◆ Assigned task: In the listing that follows, the range to quote begins at the line that has "intervalo $[-1, 1]$" and ends after the line that has "simultaneamente no mesmo"; quote it verbatim and add nothing.
/---
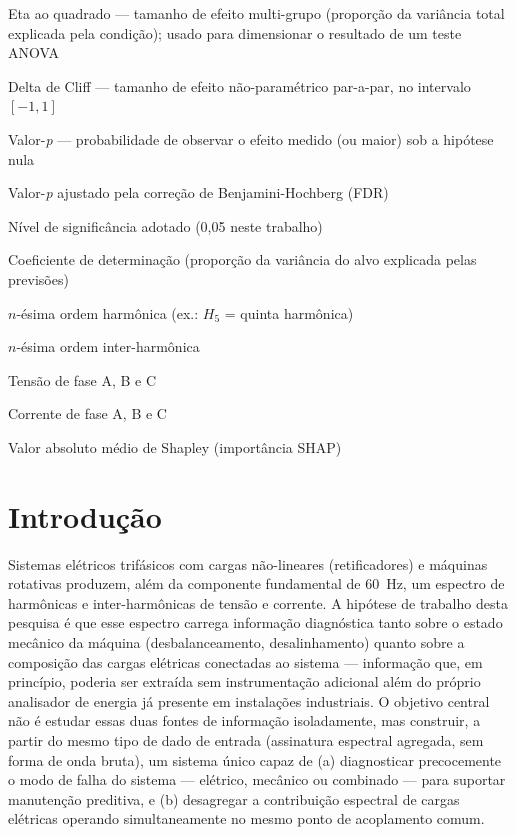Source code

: \documentclass[12pt,a4paper]{report}
\begin{document}
\begin{description}[style=multiline,leftmargin=3.2cm,font=\normalfont\bfseries]
\item[$\eta^2$] Eta ao quadrado — tamanho de efeito multi-grupo (proporção da variância total explicada pela condição); usado para dimensionar o resultado de um teste ANOVA
\item[$\delta$] Delta de Cliff — tamanho de efeito não-paramétrico par-a-par, no intervalo $[-1, 1]$
\item[$p$] Valor-\emph{p} — probabilidade de observar o efeito medido (ou maior) sob a hipótese nula
\item[$p_{\text{adj}}$] Valor-\emph{p} ajustado pela correção de Benjamini-Hochberg (FDR)
\item[$\alpha$] Nível de significância adotado (0,05 neste trabalho)
\item[$R^2$] Coeficiente de determinação (proporção da variância do alvo explicada pelas previsões)
\item[$H_n$] $n$-ésima ordem harmônica (ex.: $H_5$ = quinta harmônica)
\item[$IH_n$] $n$-ésima ordem inter-harmônica
\item[$V_a, V_b, V_c$] Tensão de fase A, B e C
\item[$I_a, I_b, I_c$] Corrente de fase A, B e C
\item[$|\phi|$] Valor absoluto médio de Shapley (importância SHAP)
\end{description}

\chapter{Introdução}

Sistemas elétricos trifásicos com cargas não-lineares (retificadores) e
máquinas rotativas produzem, além da componente fundamental de 60~Hz, um
espectro de harmônicas e inter-harmônicas de tensão e corrente. A hipótese de
trabalho desta pesquisa é que esse espectro carrega informação diagnóstica
tanto sobre o estado mecânico da máquina (desbalanceamento, desalinhamento)
quanto sobre a composição das cargas elétricas conectadas ao sistema —
informação que, em princípio, poderia ser extraída sem instrumentação
adicional além do próprio analisador de energia já presente em instalações
industriais. O objetivo central não é estudar essas duas fontes de
informação isoladamente, mas construir, a partir do mesmo tipo de dado de
entrada (assinatura espectral agregada, sem forma de onda bruta), um sistema
único capaz de (a) diagnosticar precocemente o modo de falha do sistema —
elétrico, mecânico ou combinado — para suportar manutenção preditiva, e (b)
desagregar a contribuição espectral de cargas elétricas operando
simultaneamente no mesmo ponto de acoplamento comum.
\end{document}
\---
◆ Answer section:
\item[$\delta$] Delta de Cliff — tamanho de efeito não-paramétrico par-a-par, no intervalo $[-1, 1]$
\item[$p$] Valor-\emph{p} — probabilidade de observar o efeito medido (ou maior) sob a hipótese nula
\item[$p_{\text{adj}}$] Valor-\emph{p} ajustado pela correção de Benjamini-Hochberg (FDR)
\item[$\alpha$] Nível de significância adotado (0,05 neste trabalho)
\item[$R^2$] Coeficiente de determinação (proporção da variância do alvo explicada pelas previsões)
\item[$H_n$] $n$-ésima ordem harmônica (ex.: $H_5$ = quinta harmônica)
\item[$IH_n$] $n$-ésima ordem inter-harmônica
\item[$V_a, V_b, V_c$] Tensão de fase A, B e C
\item[$I_a, I_b, I_c$] Corrente de fase A, B e C
\item[$|\phi|$] Valor absoluto médio de Shapley (importância SHAP)
\end{description}

\chapter{Introdução}

Sistemas elétricos trifásicos com cargas não-lineares (retificadores) e
máquinas rotativas produzem, além da componente fundamental de 60~Hz, um
espectro de harmônicas e inter-harmônicas de tensão e corrente. A hipótese de
trabalho desta pesquisa é que esse espectro carrega informação diagnóstica
tanto sobre o estado mecânico da máquina (desbalanceamento, desalinhamento)
quanto sobre a composição das cargas elétricas conectadas ao sistema —
informação que, em princípio, poderia ser extraída sem instrumentação
adicional além do próprio analisador de energia já presente em instalações
industriais. O objetivo central não é estudar essas duas fontes de
informação isoladamente, mas construir, a partir do mesmo tipo de dado de
entrada (assinatura espectral agregada, sem forma de onda bruta), um sistema
único capaz de (a) diagnosticar precocemente o modo de falha do sistema —
elétrico, mecânico ou combinado — para suportar manutenção preditiva, e (b)
desagregar a contribuição espectral de cargas elétricas operando
simultaneamente no mesmo ponto de acoplamento comum.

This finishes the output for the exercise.